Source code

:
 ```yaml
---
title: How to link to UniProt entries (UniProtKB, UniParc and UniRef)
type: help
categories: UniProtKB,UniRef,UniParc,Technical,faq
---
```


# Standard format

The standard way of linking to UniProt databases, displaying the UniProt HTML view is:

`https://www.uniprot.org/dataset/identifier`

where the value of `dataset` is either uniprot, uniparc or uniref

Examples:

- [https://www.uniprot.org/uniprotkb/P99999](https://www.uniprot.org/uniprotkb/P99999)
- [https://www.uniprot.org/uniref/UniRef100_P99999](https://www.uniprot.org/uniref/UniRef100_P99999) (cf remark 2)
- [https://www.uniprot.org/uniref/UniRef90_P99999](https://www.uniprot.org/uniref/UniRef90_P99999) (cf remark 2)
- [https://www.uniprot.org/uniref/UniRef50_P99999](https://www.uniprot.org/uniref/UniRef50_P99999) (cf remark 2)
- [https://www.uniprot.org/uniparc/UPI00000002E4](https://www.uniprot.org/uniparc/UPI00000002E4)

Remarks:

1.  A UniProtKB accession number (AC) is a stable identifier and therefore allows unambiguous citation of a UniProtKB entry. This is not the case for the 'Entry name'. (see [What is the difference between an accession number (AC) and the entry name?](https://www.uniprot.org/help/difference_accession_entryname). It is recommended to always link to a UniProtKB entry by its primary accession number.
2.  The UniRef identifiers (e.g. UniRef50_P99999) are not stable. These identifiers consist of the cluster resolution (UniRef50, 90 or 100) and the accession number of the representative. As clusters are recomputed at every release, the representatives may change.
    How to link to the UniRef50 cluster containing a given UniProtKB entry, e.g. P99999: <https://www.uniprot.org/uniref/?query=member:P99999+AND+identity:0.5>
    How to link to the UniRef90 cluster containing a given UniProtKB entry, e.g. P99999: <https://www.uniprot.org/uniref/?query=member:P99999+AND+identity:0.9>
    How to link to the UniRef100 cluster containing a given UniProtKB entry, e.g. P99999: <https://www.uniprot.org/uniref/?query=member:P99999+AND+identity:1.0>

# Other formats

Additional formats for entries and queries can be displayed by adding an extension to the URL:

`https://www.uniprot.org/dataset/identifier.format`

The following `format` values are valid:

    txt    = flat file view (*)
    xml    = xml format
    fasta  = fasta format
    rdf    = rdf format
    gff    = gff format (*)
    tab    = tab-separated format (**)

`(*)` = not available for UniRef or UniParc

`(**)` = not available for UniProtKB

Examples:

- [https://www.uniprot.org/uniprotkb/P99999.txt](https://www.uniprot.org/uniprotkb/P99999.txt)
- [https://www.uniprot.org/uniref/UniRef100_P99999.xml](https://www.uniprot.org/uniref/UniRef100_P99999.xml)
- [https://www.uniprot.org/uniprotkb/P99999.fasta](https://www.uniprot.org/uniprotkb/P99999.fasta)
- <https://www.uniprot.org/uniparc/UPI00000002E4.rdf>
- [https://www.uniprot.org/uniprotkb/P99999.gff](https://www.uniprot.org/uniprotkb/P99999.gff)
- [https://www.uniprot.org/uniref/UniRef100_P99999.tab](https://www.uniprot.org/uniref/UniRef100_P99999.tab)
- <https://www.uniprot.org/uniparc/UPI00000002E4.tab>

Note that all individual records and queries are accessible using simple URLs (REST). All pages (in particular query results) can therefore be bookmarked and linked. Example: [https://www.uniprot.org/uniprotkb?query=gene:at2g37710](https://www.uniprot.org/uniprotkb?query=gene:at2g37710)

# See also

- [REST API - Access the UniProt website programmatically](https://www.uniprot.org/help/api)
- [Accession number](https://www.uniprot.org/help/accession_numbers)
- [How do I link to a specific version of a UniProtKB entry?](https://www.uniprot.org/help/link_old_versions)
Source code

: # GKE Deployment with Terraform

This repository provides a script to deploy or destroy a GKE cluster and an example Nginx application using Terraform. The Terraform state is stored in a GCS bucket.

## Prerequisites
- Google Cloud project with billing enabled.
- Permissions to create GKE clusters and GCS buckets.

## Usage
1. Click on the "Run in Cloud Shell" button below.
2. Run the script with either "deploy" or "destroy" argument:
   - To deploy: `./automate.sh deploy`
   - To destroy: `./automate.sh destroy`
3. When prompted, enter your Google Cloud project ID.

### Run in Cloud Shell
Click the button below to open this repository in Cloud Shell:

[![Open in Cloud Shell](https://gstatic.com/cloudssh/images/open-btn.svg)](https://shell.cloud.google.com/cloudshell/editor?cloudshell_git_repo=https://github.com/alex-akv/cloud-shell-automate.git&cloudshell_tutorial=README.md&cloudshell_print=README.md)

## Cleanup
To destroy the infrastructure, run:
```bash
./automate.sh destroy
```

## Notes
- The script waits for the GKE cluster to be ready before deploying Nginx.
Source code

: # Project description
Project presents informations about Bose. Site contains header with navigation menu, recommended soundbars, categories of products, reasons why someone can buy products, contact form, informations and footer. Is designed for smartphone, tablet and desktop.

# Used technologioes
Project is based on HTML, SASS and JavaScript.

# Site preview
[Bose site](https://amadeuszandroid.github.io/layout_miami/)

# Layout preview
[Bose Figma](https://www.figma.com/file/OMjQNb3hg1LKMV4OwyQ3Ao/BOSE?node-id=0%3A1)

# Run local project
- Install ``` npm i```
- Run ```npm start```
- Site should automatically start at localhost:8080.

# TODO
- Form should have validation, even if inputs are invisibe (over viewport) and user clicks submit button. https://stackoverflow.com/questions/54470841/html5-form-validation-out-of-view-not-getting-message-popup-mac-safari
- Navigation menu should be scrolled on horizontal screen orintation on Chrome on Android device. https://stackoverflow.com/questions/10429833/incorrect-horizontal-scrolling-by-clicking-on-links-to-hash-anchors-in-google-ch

**Instructions to follow**:
Across the data above, how many lines contain the string "either"? Reply with the number and nothing else.

**Solution**:
2